Start of Block

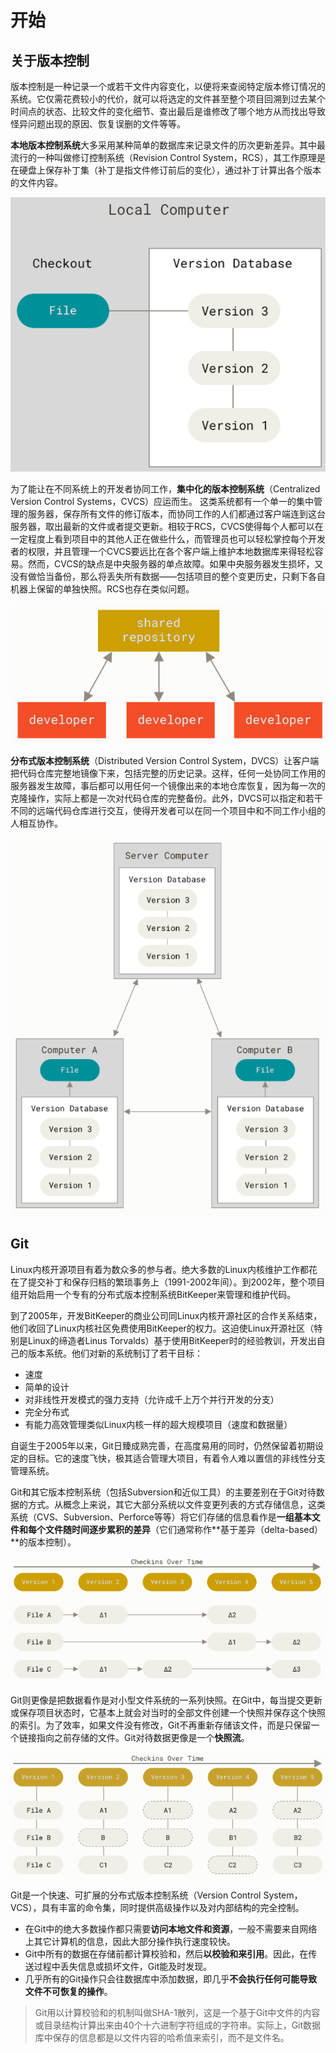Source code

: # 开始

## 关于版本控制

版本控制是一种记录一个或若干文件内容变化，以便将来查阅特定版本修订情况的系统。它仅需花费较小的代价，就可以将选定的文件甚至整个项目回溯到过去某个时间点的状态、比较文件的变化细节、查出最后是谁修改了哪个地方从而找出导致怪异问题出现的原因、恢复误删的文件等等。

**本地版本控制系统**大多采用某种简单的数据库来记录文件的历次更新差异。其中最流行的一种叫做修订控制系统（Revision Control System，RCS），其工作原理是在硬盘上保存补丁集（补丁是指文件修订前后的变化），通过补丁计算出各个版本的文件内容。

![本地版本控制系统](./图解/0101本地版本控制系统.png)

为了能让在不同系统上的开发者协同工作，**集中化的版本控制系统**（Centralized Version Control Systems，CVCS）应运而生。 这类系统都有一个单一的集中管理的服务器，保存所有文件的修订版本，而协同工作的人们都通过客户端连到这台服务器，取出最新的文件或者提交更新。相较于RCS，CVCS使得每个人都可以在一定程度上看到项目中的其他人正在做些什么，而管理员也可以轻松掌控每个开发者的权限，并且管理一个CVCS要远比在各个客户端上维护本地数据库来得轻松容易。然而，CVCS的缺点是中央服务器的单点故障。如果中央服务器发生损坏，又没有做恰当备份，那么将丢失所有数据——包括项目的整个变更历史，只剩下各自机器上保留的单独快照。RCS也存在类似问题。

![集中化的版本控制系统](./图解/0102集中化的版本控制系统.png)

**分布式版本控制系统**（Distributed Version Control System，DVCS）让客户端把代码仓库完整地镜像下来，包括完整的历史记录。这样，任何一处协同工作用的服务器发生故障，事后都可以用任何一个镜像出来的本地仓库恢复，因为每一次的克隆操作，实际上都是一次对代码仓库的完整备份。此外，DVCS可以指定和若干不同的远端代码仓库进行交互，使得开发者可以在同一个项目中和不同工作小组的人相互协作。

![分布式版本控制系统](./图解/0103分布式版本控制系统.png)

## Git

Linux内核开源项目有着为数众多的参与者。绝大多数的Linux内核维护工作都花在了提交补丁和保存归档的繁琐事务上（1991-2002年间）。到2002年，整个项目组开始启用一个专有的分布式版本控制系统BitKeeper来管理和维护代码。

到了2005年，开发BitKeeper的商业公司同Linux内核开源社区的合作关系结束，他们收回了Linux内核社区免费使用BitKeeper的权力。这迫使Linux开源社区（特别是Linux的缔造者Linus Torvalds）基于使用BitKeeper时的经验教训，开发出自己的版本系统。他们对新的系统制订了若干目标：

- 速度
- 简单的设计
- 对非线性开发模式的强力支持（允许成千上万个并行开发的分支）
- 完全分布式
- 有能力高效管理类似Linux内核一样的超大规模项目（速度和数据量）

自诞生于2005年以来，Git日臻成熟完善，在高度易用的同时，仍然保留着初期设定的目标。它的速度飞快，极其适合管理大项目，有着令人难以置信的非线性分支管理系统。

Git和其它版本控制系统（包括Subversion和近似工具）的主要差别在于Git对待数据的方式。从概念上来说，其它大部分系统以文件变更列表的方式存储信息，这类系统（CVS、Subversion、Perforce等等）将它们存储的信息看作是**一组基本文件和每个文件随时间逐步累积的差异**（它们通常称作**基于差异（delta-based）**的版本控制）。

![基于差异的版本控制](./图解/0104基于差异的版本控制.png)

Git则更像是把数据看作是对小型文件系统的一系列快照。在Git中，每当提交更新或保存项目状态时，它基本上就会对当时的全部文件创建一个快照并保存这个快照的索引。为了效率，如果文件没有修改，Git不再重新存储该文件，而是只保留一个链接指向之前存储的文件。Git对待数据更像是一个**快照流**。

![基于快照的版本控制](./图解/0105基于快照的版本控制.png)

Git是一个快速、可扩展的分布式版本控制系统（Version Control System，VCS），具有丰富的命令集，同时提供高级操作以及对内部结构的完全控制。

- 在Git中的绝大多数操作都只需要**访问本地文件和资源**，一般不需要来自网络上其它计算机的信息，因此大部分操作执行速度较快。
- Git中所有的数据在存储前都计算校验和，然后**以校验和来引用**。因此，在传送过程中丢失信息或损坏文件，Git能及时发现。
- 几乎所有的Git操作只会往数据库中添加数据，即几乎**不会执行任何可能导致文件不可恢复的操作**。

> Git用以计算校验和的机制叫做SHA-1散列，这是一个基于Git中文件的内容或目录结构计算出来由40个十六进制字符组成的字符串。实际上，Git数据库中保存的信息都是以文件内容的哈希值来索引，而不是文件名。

End of Block
Start of Block

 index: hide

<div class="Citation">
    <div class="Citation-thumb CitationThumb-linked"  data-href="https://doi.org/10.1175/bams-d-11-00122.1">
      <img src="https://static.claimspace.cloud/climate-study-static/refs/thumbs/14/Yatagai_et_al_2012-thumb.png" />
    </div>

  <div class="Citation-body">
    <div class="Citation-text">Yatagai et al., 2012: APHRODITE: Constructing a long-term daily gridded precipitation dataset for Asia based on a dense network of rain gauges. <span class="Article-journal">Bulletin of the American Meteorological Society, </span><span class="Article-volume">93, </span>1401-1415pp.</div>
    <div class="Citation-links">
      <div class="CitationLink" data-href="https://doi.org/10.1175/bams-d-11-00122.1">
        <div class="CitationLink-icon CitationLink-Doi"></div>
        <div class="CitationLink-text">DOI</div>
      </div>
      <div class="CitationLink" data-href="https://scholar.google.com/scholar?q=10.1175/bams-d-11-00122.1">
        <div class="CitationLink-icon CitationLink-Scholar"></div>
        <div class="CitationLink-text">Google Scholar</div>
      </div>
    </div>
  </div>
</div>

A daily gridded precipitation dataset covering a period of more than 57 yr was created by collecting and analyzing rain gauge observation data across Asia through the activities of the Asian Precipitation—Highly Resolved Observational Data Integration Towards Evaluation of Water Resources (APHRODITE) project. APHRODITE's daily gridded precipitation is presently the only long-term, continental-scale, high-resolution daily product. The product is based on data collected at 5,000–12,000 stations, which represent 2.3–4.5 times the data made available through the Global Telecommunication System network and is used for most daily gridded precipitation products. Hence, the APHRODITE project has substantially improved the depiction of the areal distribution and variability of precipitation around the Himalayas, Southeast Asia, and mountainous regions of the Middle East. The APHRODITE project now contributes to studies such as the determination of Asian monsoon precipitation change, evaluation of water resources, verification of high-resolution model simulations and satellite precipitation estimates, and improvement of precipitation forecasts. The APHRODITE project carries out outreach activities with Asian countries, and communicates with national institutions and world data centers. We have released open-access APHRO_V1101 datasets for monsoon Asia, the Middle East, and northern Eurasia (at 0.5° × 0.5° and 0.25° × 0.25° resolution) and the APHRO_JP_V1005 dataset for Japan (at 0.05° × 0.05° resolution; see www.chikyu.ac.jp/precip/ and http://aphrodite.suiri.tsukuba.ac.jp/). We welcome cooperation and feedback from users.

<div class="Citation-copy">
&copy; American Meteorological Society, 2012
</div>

End of Block

Activity:
Output should consist of the lines above from the one with "Source code" down to the one with "Linux内核开源项目有着为", exact and without pictures.

Output below:
Source code

: # 开始

## 关于版本控制

版本控制是一种记录一个或若干文件内容变化，以便将来查阅特定版本修订情况的系统。它仅需花费较小的代价，就可以将选定的文件甚至整个项目回溯到过去某个时间点的状态、比较文件的变化细节、查出最后是谁修改了哪个地方从而找出导致怪异问题出现的原因、恢复误删的文件等等。

**本地版本控制系统**大多采用某种简单的数据库来记录文件的历次更新差异。其中最流行的一种叫做修订控制系统（Revision Control System，RCS），其工作原理是在硬盘上保存补丁集（补丁是指文件修订前后的变化），通过补丁计算出各个版本的文件内容。

![本地版本控制系统](./图解/0101本地版本控制系统.png)

为了能让在不同系统上的开发者协同工作，**集中化的版本控制系统**（Centralized Version Control Systems，CVCS）应运而生。 这类系统都有一个单一的集中管理的服务器，保存所有文件的修订版本，而协同工作的人们都通过客户端连到这台服务器，取出最新的文件或者提交更新。相较于RCS，CVCS使得每个人都可以在一定程度上看到项目中的其他人正在做些什么，而管理员也可以轻松掌控每个开发者的权限，并且管理一个CVCS要远比在各个客户端上维护本地数据库来得轻松容易。然而，CVCS的缺点是中央服务器的单点故障。如果中央服务器发生损坏，又没有做恰当备份，那么将丢失所有数据——包括项目的整个变更历史，只剩下各自机器上保留的单独快照。RCS也存在类似问题。

![集中化的版本控制系统](./图解/0102集中化的版本控制系统.png)

**分布式版本控制系统**（Distributed Version Control System，DVCS）让客户端把代码仓库完整地镜像下来，包括完整的历史记录。这样，任何一处协同工作用的服务器发生故障，事后都可以用任何一个镜像出来的本地仓库恢复，因为每一次的克隆操作，实际上都是一次对代码仓库的完整备份。此外，DVCS可以指定和若干不同的远端代码仓库进行交互，使得开发者可以在同一个项目中和不同工作小组的人相互协作。

![分布式版本控制系统](./图解/0103分布式版本控制系统.png)

## Git

Linux内核开源项目有着为数众多的参与者。绝大多数的Linux内核维护工作都花在了提交补丁和保存归档的繁琐事务上（1991-2002年间）。到2002年，整个项目组开始启用一个专有的分布式版本控制系统BitKeeper来管理和维护代码。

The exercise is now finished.